Sea This and Sea That by Jeremy Billups: Plenty of Goodness for the Picture Book Reader to Sea

Sea This and Sea That

Sea This and Sea That

by Jeremy Billups

Hardcover, 44 pg.
2017

Read: September 12, 2019


Off the top of my head, there are essentially three types of Picture Books:

  1. ABCs/123s
  2. Stories told simply (usually with pictures helping the text tell that story)
  3. Odd little collections of interesting/goofy pictures with some text to tie them together.

Myself, I prefer the stories—I’m always on the side of a narrative. But from my observation of my kids, niece, and other children, the third seems to be the most popular. They don’t need a grown-up around to “read” the book on their own, they can just pick it up and flip through the pictures, and the text (usually rhyming) sounds entertaining enough, even if they don’t really get what’s being said. I really know that’s true for my kids, they’d request demand them far more frequently—I can still probably rattle off Boynton’s But Not the Hippopotamus with only a prompt or two, despite not having picked up the book for 12-13 years.

It’s also the kind of book that Billups provides here—it’s set in a “crowded, hectic and gruff” city under the sea, with one quiet spot—The Sea This and Sea That Below the Seashore. Missus Bluffington gives a couple of kids (and the reader) a through her very unusual place, full of all sorts of sea creatures, sea plants, fish, and an octopus that shows up in some unusual places.

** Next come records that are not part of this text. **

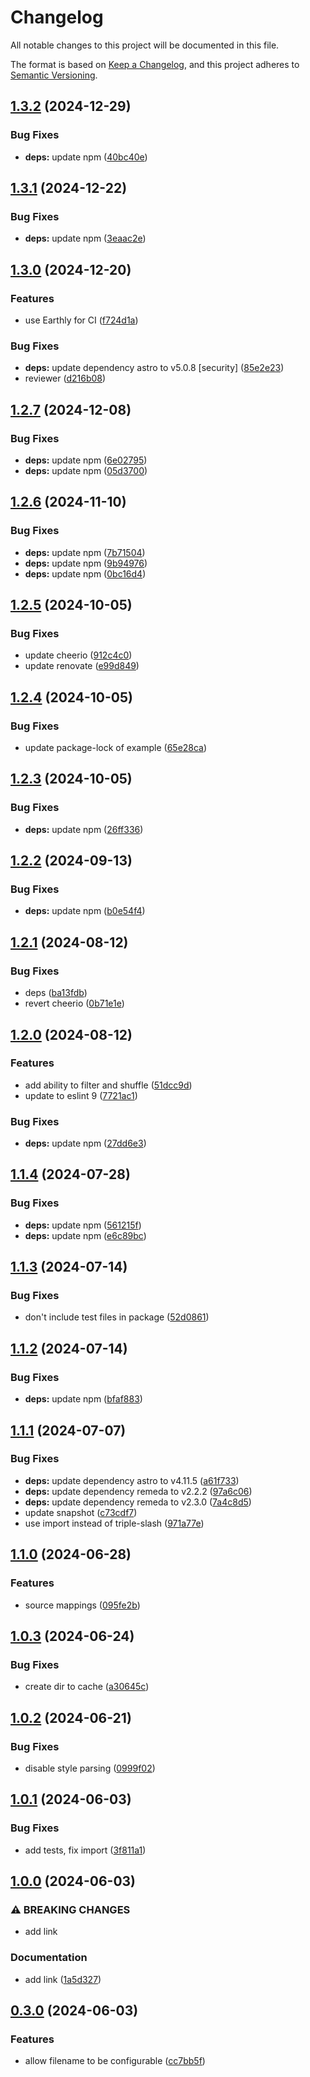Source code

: # Changelog

All notable changes to this project will be documented in this file.

The format is based on [Keep a Changelog](https://keepachangelog.com/en/1.1.0/),
and this project adheres to [Semantic Versioning](https://semver.org/spec/v2.0.0.html).

## [1.3.2](https://github.com/shepherdjerred/webring/compare/v1.3.1...v1.3.2) (2024-12-29)


### Bug Fixes

* **deps:** update npm ([40bc40e](https://github.com/shepherdjerred/webring/commit/40bc40ea5fecfb69c0839fa5b97f577ad9dd6208))

## [1.3.1](https://github.com/shepherdjerred/webring/compare/v1.3.0...v1.3.1) (2024-12-22)


### Bug Fixes

* **deps:** update npm ([3eaac2e](https://github.com/shepherdjerred/webring/commit/3eaac2e4513fb2f7574b5080d7d5851c9bac365e))

## [1.3.0](https://github.com/shepherdjerred/webring/compare/v1.2.7...v1.3.0) (2024-12-20)


### Features

* use Earthly for CI ([f724d1a](https://github.com/shepherdjerred/webring/commit/f724d1a9c1d44e2be19d78751e205ad70e6802b7))


### Bug Fixes

* **deps:** update dependency astro to v5.0.8 [security] ([85e2e23](https://github.com/shepherdjerred/webring/commit/85e2e23f30f6201ee86a8fd535c5ce743e75722e))
* reviewer ([d216b08](https://github.com/shepherdjerred/webring/commit/d216b0874c13b095ae8b0931126724293c869fc4))

## [1.2.7](https://github.com/shepherdjerred/webring/compare/v1.2.6...v1.2.7) (2024-12-08)


### Bug Fixes

* **deps:** update npm ([6e02795](https://github.com/shepherdjerred/webring/commit/6e02795b6c803c8c67b8e61e6e03af29f490a60d))
* **deps:** update npm ([05d3700](https://github.com/shepherdjerred/webring/commit/05d3700a5433240bb8c68ef2c197fbc50ca4d1eb))

## [1.2.6](https://github.com/shepherdjerred/webring/compare/v1.2.5...v1.2.6) (2024-11-10)


### Bug Fixes

* **deps:** update npm ([7b71504](https://github.com/shepherdjerred/webring/commit/7b71504c3ce69ea864b6c5bf73cf2b31fd788c43))
* **deps:** update npm ([9b94976](https://github.com/shepherdjerred/webring/commit/9b949767047bef2857a46fa7aa1e378f5d29bed3))
* **deps:** update npm ([0bc16d4](https://github.com/shepherdjerred/webring/commit/0bc16d484f398546aa98b3236fe775c36ee35188))

## [1.2.5](https://github.com/shepherdjerred/webring/compare/v1.2.4...v1.2.5) (2024-10-05)


### Bug Fixes

* update cheerio ([912c4c0](https://github.com/shepherdjerred/webring/commit/912c4c0d74c0e731b6e4a42e621844978b0514c5))
* update renovate ([e99d849](https://github.com/shepherdjerred/webring/commit/e99d849756ded9df52b6a7921b4b14141d669efc))

## [1.2.4](https://github.com/shepherdjerred/webring/compare/v1.2.3...v1.2.4) (2024-10-05)


### Bug Fixes

* update package-lock of example ([65e28ca](https://github.com/shepherdjerred/webring/commit/65e28caead9615f93791616804bf21a14b29cca7))

## [1.2.3](https://github.com/shepherdjerred/webring/compare/v1.2.2...v1.2.3) (2024-10-05)


### Bug Fixes

* **deps:** update npm ([26ff336](https://github.com/shepherdjerred/webring/commit/26ff336928c60270340b2cb763d84e43465001ff))

## [1.2.2](https://github.com/shepherdjerred/webring/compare/v1.2.1...v1.2.2) (2024-09-13)


### Bug Fixes

* **deps:** update npm ([b0e54f4](https://github.com/shepherdjerred/webring/commit/b0e54f4f0d9428c14cbbfa69b4654b9a09d70368))

## [1.2.1](https://github.com/shepherdjerred/webring/compare/v1.2.0...v1.2.1) (2024-08-12)


### Bug Fixes

* deps ([ba13fdb](https://github.com/shepherdjerred/webring/commit/ba13fdbd0420d03049a713b6901fb236eb409cac))
* revert cheerio ([0b71e1e](https://github.com/shepherdjerred/webring/commit/0b71e1e2be61853c8ca99a614d7c2095969493c2))

## [1.2.0](https://github.com/shepherdjerred/webring/compare/v1.1.4...v1.2.0) (2024-08-12)


### Features

* add ability to filter and shuffle ([51dcc9d](https://github.com/shepherdjerred/webring/commit/51dcc9d946ed0bee2f854cf5249d8cd9680e1bc6))
* update to eslint 9 ([7721ac1](https://github.com/shepherdjerred/webring/commit/7721ac190acfdabfd7b6ece3019c018a05700336))


### Bug Fixes

* **deps:** update npm ([27dd6e3](https://github.com/shepherdjerred/webring/commit/27dd6e3e96be57ad3093e494234e3ba2d790494c))

## [1.1.4](https://github.com/shepherdjerred/webring/compare/v1.1.3...v1.1.4) (2024-07-28)


### Bug Fixes

* **deps:** update npm ([561215f](https://github.com/shepherdjerred/webring/commit/561215f065d07c46771283e060543dca445017d2))
* **deps:** update npm ([e6c89bc](https://github.com/shepherdjerred/webring/commit/e6c89bcb0d92a5680e31ef9d606ee5d8b21664f1))

## [1.1.3](https://github.com/shepherdjerred/webring/compare/v1.1.2...v1.1.3) (2024-07-14)


### Bug Fixes

* don't include test files in package ([52d0861](https://github.com/shepherdjerred/webring/commit/52d0861922068273d358c4297fa644cfc8d3e54d))

## [1.1.2](https://github.com/shepherdjerred/webring/compare/v1.1.1...v1.1.2) (2024-07-14)


### Bug Fixes

* **deps:** update npm ([bfaf883](https://github.com/shepherdjerred/webring/commit/bfaf88347ae769e00e93e514774b2c760694f902))

## [1.1.1](https://github.com/shepherdjerred/webring/compare/v1.1.0...v1.1.1) (2024-07-07)


### Bug Fixes

* **deps:** update dependency astro to v4.11.5 ([a61f733](https://github.com/shepherdjerred/webring/commit/a61f733cbd3f7bd659d4a608f58473885a5bcc61))
* **deps:** update dependency remeda to v2.2.2 ([97a6c06](https://github.com/shepherdjerred/webring/commit/97a6c064138e0c204e231efb2ca45defd82b61f9))
* **deps:** update dependency remeda to v2.3.0 ([7a4c8d5](https://github.com/shepherdjerred/webring/commit/7a4c8d51ad5722be0a8dced10eb0b14a279b0bf6))
* update snapshot ([c73cdf7](https://github.com/shepherdjerred/webring/commit/c73cdf779433e6e7e8c5f2beee3fb2aefec9a0e0))
* use import instead of triple-slash ([971a77e](https://github.com/shepherdjerred/webring/commit/971a77ecd0c612850faeb9d16f7775d3e7ca7253))

## [1.1.0](https://github.com/shepherdjerred/webring/compare/v1.0.3...v1.1.0) (2024-06-28)


### Features

* source mappings ([095fe2b](https://github.com/shepherdjerred/webring/commit/095fe2be44e25547271730a5611d4710609cdf8d))

## [1.0.3](https://github.com/shepherdjerred/webring/compare/v1.0.2...v1.0.3) (2024-06-24)


### Bug Fixes

* create dir to cache ([a30645c](https://github.com/shepherdjerred/webring/commit/a30645c11d2afe91f7802c91b2c82eef9a97c717))

## [1.0.2](https://github.com/shepherdjerred/webring/compare/v1.0.1...v1.0.2) (2024-06-21)


### Bug Fixes

* disable style parsing ([0999f02](https://github.com/shepherdjerred/webring/commit/0999f025b4e9970a20bde8c1ffce1248ce38f3b7))

## [1.0.1](https://github.com/shepherdjerred/webring/compare/v1.0.0...v1.0.1) (2024-06-03)


### Bug Fixes

* add tests, fix import ([3f811a1](https://github.com/shepherdjerred/webring/commit/3f811a18fae9186795f5d34cb0d4bbdd20f2a5df))

## [1.0.0](https://github.com/shepherdjerred/webring/compare/v0.3.0...v1.0.0) (2024-06-03)


### ⚠ BREAKING CHANGES

* add link

### Documentation

* add link ([1a5d327](https://github.com/shepherdjerred/webring/commit/1a5d327a002785809e84aab70b19d18dd135f78b))

## [0.3.0](https://github.com/shepherdjerred/webring/compare/v0.2.0...v0.3.0) (2024-06-03)

### Features

- allow filename to be configurable ([cc7bb5f](https://github.com/shepherdjerred/webring/commit/cc7bb5f3139f306952d03568fc63cc9fcbfaad5e))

The rhyming text is fun, and I can imagine a good parent/adult/caregiver can get a good rhythm going while reading it to entertain their audience, but the star of the show is Billups’ illustrations. They’re just great—there’s plenty of color, while still feeling like you’re looking through blue-green water. The octopus’ tentacle alone is great to keep an eye out for, and I love Missus Bluffington’s glasses. But there’s plenty for a child’s eyes to take in while listening to the text being read to/at them.

I can’t forget to mention that it also includes some great back cover book blurbs that’ll amuse the parent/reader, as well as a couple of visual jokes.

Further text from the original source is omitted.